Re: Hit-metering: to Proposed Standard?

    >The "stickiness" of the Meter request-directive is only a
    >performance optimization, and if there are serious technical
    >arguments against it, we could remove that without affecting any
    >other aspect of the proposal.

    >But I do not think it is accurate to think of this in the same way
    >that we have previously discussed "sticky" headers, since those
    >were for actual request-headers.  The Meter request header is a
    >sort of unusual thing that applies to transport-level connections,
    >not to individual requests, and so it might probably be better to
    >use a term other than "sticky" here.  (The Meter response
    >directives are per-response, but hop-by-hop, and so if there is a
    >general "sticky" mechanism agreed upon for the rest of HTTP, then
    >it could take advantage of this.)

   I'm not sure how good an optimization it is.  You mentioned above
   that an server would probably cache-bust now only on those
   resources for which it needs accurate counts (like an ad image).
   By making this a per-connection header, you seem to me to force a
   proxy to report and a server to receive information it may well
   throw away (like the counts on every little fancy bar or button
   image).

I don't think my original response was clear enough. The Meter
response directives are NOT STICKY; to quote from the I-D:

   The Meter response-directives are not sticky; they apply only to the
   specific response that they are attached to.

This means that we are not "forcing" a server ask for information
that it will throw away; it must explicitly request Metering for
each response individually.  We certainly do not expect (or want)
origin servers to hit-meter those bars and buttons!

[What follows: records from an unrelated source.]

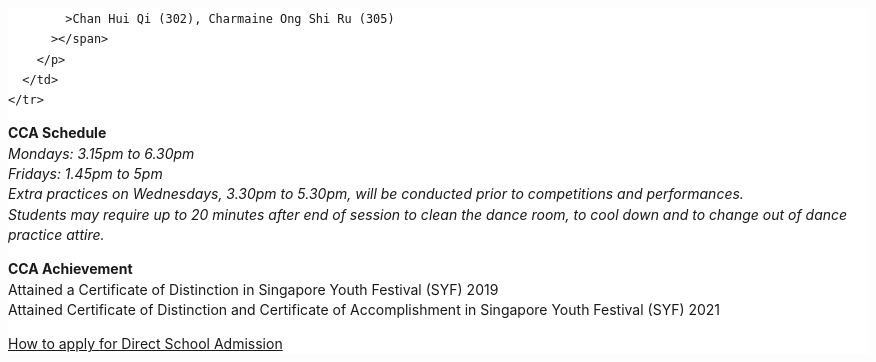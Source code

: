             >Chan Hui Qi (302), Charmaine Ong Shi Ru (305)
          ></span>
        </p>
      </td>
    </tr>
  </tbody>
</table>

  

**CCA Schedule** <br>
_Mondays: 3.15pm to 6.30pm_<br>
_Fridays: 1.45pm to 5pm_<br>
_Extra practices on Wednesdays, 3.30pm to 5.30pm, will be conducted prior to competitions and performances._<br>
_Students may require up to 20 minutes after end of session to clean the dance room, to cool down and to change out of dance practice attire._


  

**CCA Achievement** <br>
Attained a Certificate of Distinction in Singapore Youth Festival (SYF) 2019<br>
Attained Certificate of Distinction and Certificate of Accomplishment in Singapore Youth Festival (SYF) 2021


  

[How to apply for Direct School Admission](/resources/students/admissions/direct-school-admission)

There is a somewhat confusing situation, which may not have been
helped by one of the examples in the I-D, which is that one
can omit the "Meter" header on the *first* (and only the first)
response on a connection, because the "Connection: meter" header
that must be sent if one is doing Metering has (by the HTTP/1.1
spec) the implication that the Meter header is present in that
response.  Maybe this example needs some more explanation in the text.